- Head coach: Paul Westphal (fired) (6–9); Nate McMillan (38–29);
- General manager: Wally Walker
- Owner: Barry Ackerley
- Arena: KeyArena at Seattle Center

Results
- Record: 44–38 (.537)
- Place: Division: 5th (Pacific) Conference: 10th (Western)
- Playoff finish: Did not qualify
- Stats at Basketball Reference

Local media
- Television: KONG; Fox Sports Net Northwest;
- Radio: KJR

= 2000–01 Seattle SuperSonics season =

NBA professional basketball team season

The 2000–01 Seattle SuperSonics season was the 34th season for the Seattle SuperSonics in the National Basketball Association. The SuperSonics had the 17th overall pick in the 2000 NBA draft, and selected small forward Desmond Mason out of Oklahoma State University. With the hopes of improving the team in the middle, the SuperSonics acquired All-Star center Patrick Ewing from the New York Knicks in a four-team trade, and signed free agent Pervis Ellison, but released him to free agency after nine games.

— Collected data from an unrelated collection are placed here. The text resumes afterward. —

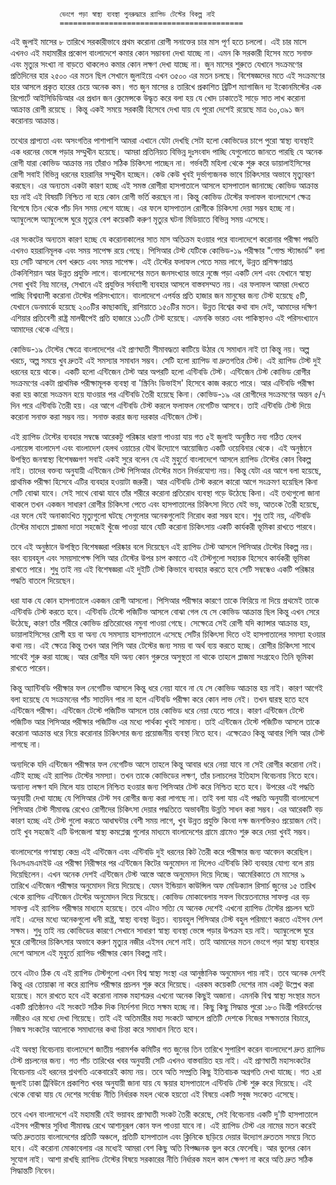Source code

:               ভেংগে পড়া স্বাস্থ্য ব্যবস্থা পুনরুদ্ধারে র‍্যাপিড টেস্টের বিকল্প নাই
               =========================================  

এই জুলাই মাসের ৮ তারিখে সরকারীভাবে প্রথম করোনা রোগী সনাক্তের চার মাস পূর্ণ হতে চললো। এই চার মাসে এখনও  এই মহামারীর প্রকোপ বাংলাদেশে কমার কোন সম্ভাবনা দেখা যাচ্ছে না। এমন কি সরকারী হিসেব  মতে সনাক্ত এবং মৃত্যুর সংখ্যা  না বাড়তে থাকলেও কমার কোন লক্ষণ দেখা যাচ্ছে না। জুন মাসের শুরুতে যেখানে সংক্রমণের প্রতিদিনের হার ২৫০০ এর মতন ছিল সেখানে জুলাইয়ে এখন ৩৫০০ এর মতন চলছে। বিশেষজ্ঞদের মতে এই সংক্রমণের হার আসলে প্রকৃত হারের চেয়ে অনেক কম। গত জুন মাসের ৪ তারিখে  প্রকাশিত ব্রিটিশ ম্যাগাজিন দ্য ইকোনমিস্টের এক রিপোর্টে আইসিডিডিআর এর প্রধান জন ক্লেমেন্সকে উদ্ধৃত করে বলা  হয় যে খোদ  ঢাকাতেই  সাড়ে সাত লাখ করোনা আক্রান্ত রোগী  রয়েছে । কিন্তু একই সময়ে সরকারী হিসেবে দেখা যায় যে পুরো দেশেই রয়েছে মাত্র ৬০,৩৯১ জন করোনায় আক্রান্ত।   

তথ্যের প্রাপ্যতা এবং অসংগতির পাশাপাশি আমরা এখানে যেটা দেখছি সেটা হলো কোভিডের চাপে পুরো স্বাস্থ্য ব্যবস্থাই এক ধরনের ভেঙ্গে পড়ার সম্মুখীন হয়েছে। আমরা প্রতিনিয়ত বিভিন্ন দুঃসংবাদ পাচ্ছি যেগুলোতে জানতে পারছি যে অনেক রোগী যারা কোভিড আক্রান্ত নয় তাঁরাও সঠিক  চিকিৎসা পাচ্ছেন না। গর্ভবতী মহিলা থেকে শুরু করে ডায়ালাইসিসের রোগী সবাই বিভিন্ন ধরনের হয়রানির সম্মুখীন হচ্ছেন। কেউ কেউ  খুবই দুর্ভাগ্যজনক ভাবে  চিকিৎসার অভাবে মৃত্যুবরণ করছেন। এর অন্যতম একটা কারণ হচ্ছে এই সমস্ত রোগীরা হাসপাতালে আসলে হাসপাতাল জানাচ্ছে কোভিড আক্রান্ত হয় নাই এই বিষয়টি নিশ্চিত না হয়ে কোন রোগী ভর্তি করছেন না। কিন্তু কোভিড টেস্টের ফলাফল বাংলাদেশে ক্ষেত্র বিশেষে তিন থেকে পাঁচ দিন সময় লেগে যাচ্ছে। এর ফলে হাসপাতাল রোগীকে চিকিৎসা দেয়া সম্ভব হচ্ছে না।  অ্যাম্বুলেন্সে অ্যাম্বুলেন্সে ঘুরে মৃত্যুর বেশ কয়েকটি করুণ মৃত্যুর ঘটনা মিডিয়াতে বিভিন্ন সময় এসেছে।  

এর সংকটের  অন্যতম কারণ হচ্ছে যে করোনাকালের সাত মাস অতিক্রম হওয়ার পরে বাংলাদেশে করোনার পরীক্ষা পদ্ধতি এখনও হয়রানিমূলক এবং  সময় সাপেক্ষ রয়ে গেছে। পিসিআর টেস্ট   যেটিকে কোভিড-১৯ পরীক্ষার "গোল্ড স্ট্যান্ডার্ড"  বলা হয় সেটি আসলে বেশ খরুচে এবং সময় সাপেক্ষ।  এই টেস্টের ফলাফল পেতে সময় লাগে, উন্নত প্রশিক্ষণপ্রাপ্ত টেকনিশিয়ান আর উন্নত প্রযুক্তি লাগে। বাংলাদেশের মতন জনসংখ্যার ভারে নুব্জে পড়া একটি দেশ এবং যেখানে স্বাস্থ্য সেবা খুবই নিম্ন মানের, সেখানে এই প্রযুক্তির সর্বব্যাপী ব্যবহার আসলে বাস্তবসম্মত নয়। এর ফলাফল আমরা দেখতে পাচ্ছি বিশ্বব্যাপী করোনা টেস্টের পরিসংখ্যানে। বাংলাদেশে এপর্যন্ত প্রতি হাজার জন মানুষের জন্য টেস্ট হয়েছে ৫টি, যেখানে ডেনমার্কে হয়েছে ২০০টির কাছাকাছি, রাশিয়াতে ১৫০টির মতন। উন্নত বিশ্বের কথা বাদ দেই, আমাদের দক্ষিণ এশিয়ার  প্রতিবেশী রাষ্ট্র মালদ্বীপেই প্রতি হাজারে ১১৩টি টেস্ট হয়েছে। এমনকি ভারত এবং পাকিস্থানও এই পরিসংখ্যানে আমাদের থেকে এগিয়ে। 

 কোভিড-১৯ টেস্টের ক্ষেত্রে বাংলাদেশের এই প্রাণঘাতী সীমাবদ্ধতা কাটিয়ে উঠার যে সমাধান নাই তা কিন্তু নয়। অল্প খরচে, অল্প সময়ে খুব দ্রুতই এই সমস্যার সমাধান সম্ভব। সেটি হলো র‍্যাপিড বা দ্রুতগতির টেস্ট। এই র‍্যাপিড টেস্ট দুই ধরনের হয়ে থাকে। একটি হলো এন্টিজেন টেস্ট আর অপরটি হলো এন্টিবডি টেস্ট।   এন্টিজেন টেস্ট কোভিড রোগীর সংক্রমণের একটা প্রাথমিক পরীক্ষামূলক ব্যবস্থা বা 'স্ক্রিনিং ডিভাইস'  হিসেবে কাজ করতে পারে। আর এন্টিবডি পরীক্ষা করা হয় কারো সংক্রমন হয়ে যাওয়ার পর এন্টিবডি তৈরী হয়েছে কিনা।  কোভিড-১৯ এর রোগীদের সংক্রমণের অন্তন ৫/৭ দিন পরে এন্টিবডি তৈরী হয়। এর আগে এন্টিবডি টেস্ট করলে ফলাফল নেগেটিভ আসবে। তাই এন্টিবডি টেস্ট দিয়ে করোনা  সনাক্ত করা সম্ভব নয়। সনাক্ত করার জন্য দরকার এন্টিজেন টেস্ট।
 
 এই র‍্যাপিড টেস্টের ব্যবহার সম্বন্ধে আরেকটু পরিষ্কার ধারণা পাওয়া যায় গত ৫ই জুলাই অনুষ্ঠিত  নব্য গঠিত হেলথ এলায়েন্স বাংলাদেশ এবং বাংলাদেশ হেলথ ওয়াচের যৌথ উদ্যোগে আয়োজিত একটি ওয়েবিনার থেকে। এই অনুষ্ঠানে  উপস্থিত  জনস্বাস্থ্য বিশেষজ্ঞগণ সবাই একই সুরে বলেন যে এই মুহুর্তে বাংলাদেশে আসলে র‍্যাপিড টেস্টের কোন বিকল্প নাই। তাদের বক্তব্য অনুযায়ী এন্টিজেন টেস্ট  পিসিআর টেস্টের মতন নির্ভরযোগ্য নয়। কিন্তু যেটা এর আগে বলা হয়েছে, প্রাথমিক পরীক্ষা  হিসেবে এটির ব্যবহার  হওয়াটা জরুরী। আর এন্টিবডি টেস্ট করলে কারো আগে সংক্রমণ হয়েছিল কিনা সেটি বোঝা যাবে। সেই সাথে বোঝা যাবে তাঁর শরীরে করোনা প্রতিরোধ ব্যবস্থা গড়ে উঠেছে কিনা। এই তথ্যগুলো জানা থাকলে তখন একজন সাধারণ রোগীর চিকিৎসা পেতে এবং হাসপাতালের চিকিৎসা দিতে যেই ভয়, আতংক তৈরী হয়েছে, এর ফলে যেই অনাকাংখিত মৃত্যুগুলো ঘটছে সেগুলোর অনেকগুলোই নিরোধ করা সম্ভব হবে। শুধু তাই নয়, এন্টিবডি টেস্টের মাধ্যমে প্লাজমা দাতা সহজেই খুঁজে পাওয়া যাবে যেটি করোনা চিকিৎসায় একটি কার্যকরী ভূমিকা রাখতে পারবে।  
 
তবে এই অনুষ্ঠানে উপস্থিত বিশেষজ্ঞরা  পরিষ্কার বলে দিয়েছেন এই র‍্যাপিড টেস্ট আসলে পিসিআর টেস্টের বিকল্প নয়। বরং ব্যয়বহুল এবং সময়সাপেক্ষ  পিসি আর টেস্টের উপর চাপ কমাতে এই টেস্টগুলো সহায়ক হিসেবে কার্যকরী ভূমিকা রাখতে পারে।  শুধু তাই নয় এই বিশেষজ্ঞরা  এই দুইটি টেস্ট কিভাবে ব্যবহার করতে হবে সেটি সম্বন্ধেও একটি পরিষ্কার পদ্ধতি বাতলে দিয়েছেন। 

ধরা যাক যে কোন হাসপাতালে একজন রোগী আসলো। পিসিআর পরীক্ষার কারণে তাকে ফিরিয়ে না দিয়ে প্রথমেই  তাকে এন্টিবডি টেস্ট করতে হবে। এন্টিবডি টেস্টে পজিটিভ আসলে বোঝা গেল যে সে কোভিড আক্রান্ত ছিল কিন্তু এখন সেরে উঠেছে, কারণ তাঁর শরীরে কোভিড প্রতিরোধের নমুনা পাওয়া গেছে। সেক্ষেত্রে সেই রোগী যদি ক্যান্সার আক্রান্ত হয়, ডায়ালাইসিসের রোগী হয় বা অন্য যে সমস্যায় হাসপাতালে এসেছে সেটির চিকিৎসা দিতে ওই হাসপাতালের সমস্যা হওয়ার কথা নয়। এই ক্ষেত্রে কিন্তু তখন আর পিসি আর টেস্টের জন্য সময় বা অর্থ ব্যয় করতে হচ্ছে। রোগীর চিকিৎসা সাথে সাথেই শুরু করা যাচ্ছে। আর রোগীর যদি অন্য কোন গুরুতর অসুস্থতা না থাকে তাহলে প্লাজমা সংগ্রহেও তিনি ভূমিকা রাখতে পারেন।  

 কিন্তু অ্যান্টিবডি পরীক্ষার ফল নেগেটিভ আসলে কিন্তু ধরে নেয়া যাবে না যে সে কোভিড আক্রান্ত হয় নাই। কারণ আগেই বলা হয়েছে যে সংক্রমনের পাঁচ সাতদিন পার না হলে এন্টিবডি পরীক্ষা  করে কোন লাভ নেই। তখন দ্বারস্থ হতে হবে  এন্টিজেন পরীক্ষা। এন্টিজেন টেস্টে পজিটিভ আসলে তার  কোভিড ধরে নেয়া যেতে পারে। কারণ এন্টিজেন টেস্টে পজিটিভ আর পিসিআর পরীক্ষার  পজিটিভ এর মধ্যে পার্থক্য খুবই সামান্য।  তাই এন্টিজেন টেস্টে পজিটিভ আসলে তাকে করোনা আক্রান্ত ধরে নিয়ে করোনার চিকিৎসার জন্য প্রয়োজনীয় ব্যবস্থা নিতে হবে।  এক্ষেত্রেও কিন্তু আবার পিসি আর টেস্ট লাগছে না। 
 
 অন্যদিকে যদি এন্টিজেন পরীক্ষার ফল  নেগেটিভ আসে তাহলে কিন্তু আবার ধরে নেয়া যাবে না সেই রোগীর করোনা নেই। এটিই হচ্ছে এই র‍্যাপিড টেস্টের সমস্যা।  তখন তাকে কোভিডের  লক্ষণ, তাঁর চলাচলের  ইতিহাস বিবেচনায় নিতে হবে।   অন্যান্য লক্ষণ যদি মিলে যায় তাহলে নিশ্চিত হওয়ার জন্য পিসিআর টেস্ট করে নিশ্চিত হতে হবে। উপরের এই পদ্ধতি অনুযায়ী দেখা যাচ্ছে যে  পিসিআর টেস্ট সব রোগীর জন্য  করা লাগছে না। তাই  বলা যায় এই পদ্ধতি অনুযায়ী বাংলাদেশে পিসিআর টেস্ট সীমাবদ্ধ রেখেও রোগীদের চিকিৎসা দেয়ার পদ্ধতিতে অভাবনীয় উন্নতি সাধন করা সম্ভব। এর আরেকটি বড় কারণ হচ্ছে এই টেস্ট গুলো করতে আধাঘন্টার বেশী সময় লাগে, খুব উন্নত প্রযুক্তি কিংবা দক্ষ জনশক্তিরও প্রয়োজন নেই। তাই খুব সহজেই এটি উপজেলা স্বাস্থ্য কমপ্লেক্স গুলোর মাধ্যমে বাংলাদেশের গ্রামে গ্রামেও শুরু করে দেয়া খুবই সম্ভব। 

বাংলাদেশের গণস্বাস্থ্য কেন্দ্র এই  এন্টিজেন এবং এন্টিবডি দুই ধরনের  কিট তৈরী করে পরীক্ষার জন্য আবেদন করেছিল। বিএসএমএমইউ এর পরীক্ষা নিরীক্ষার পর   এন্টিজেন কিটের  অনুমোদন না দিলেও এন্টিবডি কিট ব্যবহার যোগ্য বলে রায় দিয়েছিলেন। এখন অনেক দেশই এন্টিজেন টেস্ট আস্তে আস্তে অনুমোদন দিয়ে দিচ্ছে। আমেরিকাতে মে মাসের ৯ তারিখে এন্টিজেন পরীক্ষার অনুমোদন দিয়ে দিয়েছে। যেমন ইন্ডিয়ান কাউন্সিল অফ মেডিক্যাল রিসার্চ জুনের ১৫ তারিখ থেকে র‍্যাপিড এন্টিজেন টেস্টের অনুমোদন দিয়ে দিয়েছে। কোভিড মোকাবেলায় সফল ভিয়েতনামের সাফল্য এর বড় সাফল্য  এই র‍্যাপিড পরীক্ষার মাধ্যমে হয়েছে। তবে এটাও   সত্যি যে অনেক দেশেই এখনো র‍্যাপিড  টেস্টের প্রচলন ঘটে নাই।  এদের মধ্যে অনেকগুলো ধনী রাষ্ট্র, স্বাস্থ্য ব্যবস্থা উন্নত। ব্যয়বহুল পিসিআর টেস্ট বহুল পরিমাণে করতে এইসব দেশ সক্ষম। শুধু তাই নয় কোভিডের কারণে সেখানে সাধারণ স্বাস্থ্য ব্যবস্থা ভেঙ্গে পড়ার উপক্রম হয় নাই। অ্যাম্বুলেন্সে ঘুরে ঘুরে রোগীদের চিকিৎসার অভাবে করুণ মৃত্যুর নজীর এইসব দেশে নাই।  তাই আমাদের মতন ভেংগে পড়া স্বাস্থ্য ব্যবস্থার  দেশে আসলে এই মুহুর্তে র‍্যাপিড পরীক্ষার কোন বিকল্প নাই।  

তবে  এটাও ঠিক যে এই র‍্যাপিড টেস্টগুলো এখন বিশ্ব স্বাস্থ্য সংস্থা এর আনুষ্ঠানিক অনুমোদন পায় নাই।  তবে অনেক দেশই কিন্তু এর তোয়াক্কা না করে র‍্যাপিড পরীক্ষার প্রচলন শুরু করে দিয়েছে। এরকম কয়েকটি দেশের নাম একটু উল্লেখ করা হয়েছে। মনে রাখতে হবে এই করোনা নামক মহাশত্রুর এখনো অনেক কিছুই অজানা। এমনকি বিশ্ব স্বাস্থ্য সংস্থার মতন একটি প্রতিষ্ঠানও এই সংকটে সঠিক দিক নির্দেশনা দিতে সক্ষম হচ্ছে না। কিছু কিছু সিদ্ধান্ত পুরো ১৮০ ডিগ্রী পরিবর্তনের নজীরও এর মধ্যে দেখা গিয়েছে। তাই  এই অতিমারীর মহা সংকটে আসলে প্রতিটি দেশকে নিজের সক্ষমতার বিচারে, নিজস্ব সংকটের আলোকে সমাধানের কথা চিন্তা করে সমাধান নিতে হবে। 

এই অবস্থা বিবেচনায় বাংলাদেশে  জাতীয় পরামর্শক কমিটির গত জুনের তিন তারিখে সুপারিশ করেন বাংলাদেশে দ্রুত র‍্যাপিড টেস্ট প্রচলনের জন্য। গত পাঁচ তারিখের খবর অনুযায়ী সেটি  এখনও বাস্তবায়িত হয় নাই।  এই প্রাণঘাতী মহাসংকটের বিবেচনায় এই ধরনের শ্লথগতি একেবারেই কাম্য নয়। তবে অতি সম্প্রতি কিছু ইতিবাচক অগ্রগতি দেখা যাচ্ছে। গত ২রা জুলাই ঢাকা ট্রিবিউনে প্রকাশিত খবর অনুযায়ী জানা যায় যে স্কয়ার হাসপাতালে এন্টিবডি টেস্ট শুরু করে দিয়েছে। এই থেকে বোঝা যায় যে দেশের সর্বোচ্চ নীতি নির্ধারক মহল থেকে হয়তো এই বিষয়ে একটি সবুজ সংকেত এসেছে।  

তবে এখন বাংলাদেশে এই মহামারী যেই ভয়াবহ প্রাণঘাতী সংকট তৈরী করেছে, সেই বিবেচনায় একটি দু'টি হাসপাতালে এইসব পরীক্ষার সুবিধা সীমাবদ্ধ রেখে আশানুরূপ কোন ফল পাওয়া যাবে না। এই র‍্যাপিড টেস্ট এর নামের মতন করেই অতি দ্রুততায় বাংলাদেশের প্রতিটি অঞ্চলে,  প্রতিটি হাসপাতাল এবং ক্লিনিকে ছড়িয়ে দেয়ার উদ্যোগ দ্রুততম সময়ে নিতে হবে। এই করোনা মোকাবেলায় এর মধ্যেই আমরা বেশ কিছু  অতি বিপজ্জনক ভুল করে ফেলেছি। আর ভুলের কোন সুযোগ নাই। আশা রাখছি র‍্যাপিড টেস্টের বিষয়ে সরকারের নীতি নির্ধারক মহল কাল ক্ষেপণ না করে অতি দ্রুত সঠিক সিদ্ধান্তটি নিবেন।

Despite the addition of Ewing and Mason, the SuperSonics struggled losing seven of their first ten games of the regular season. Head coach Paul Westphal was fired after a 6–9 start to the season, and was replaced with former SuperSonics guard Nate McMillan. Under McMillan, the SuperSonics played above .500 in winning percentage for the remainder of the season, holding a 28–24 record at the All-Star break, and finishing in fifth place in the Pacific Division with a 44–38 record. However, the team failed to qualify for the NBA playoffs by finishing in tenth place in the Western Conference.

Gary Payton averaged 23.1 points, 8.1 assists and 1.6 steals per game, contributed 102 three-point field goals, and was named to the All-NBA Third Team, and to the NBA All-Defensive First Team, while Rashard Lewis showed improvement becoming the team's starting small forward, averaging 14.8 points and 6.9 rebounds per game, and also leading the SuperSonics with 123 three-point field goals, and Ruben Patterson averaged 13.0 points per game. In addition, Vin Baker provided the team with 12.2 points and 5.7 rebounds per game, while Ewing provided with 9.6 points, 7.4 rebounds and 1.2 blocks per game, Brent Barry contributed 8.8 points and 3.4 assists per game along with 109 three-point field goals, while shooting .476 in three-point percentage, Shammond Williams provided with 6.8 points and 2.8 assists per game, and Mason contributed 5.9 points per game off the bench, and was named to the NBA All-Rookie Second Team.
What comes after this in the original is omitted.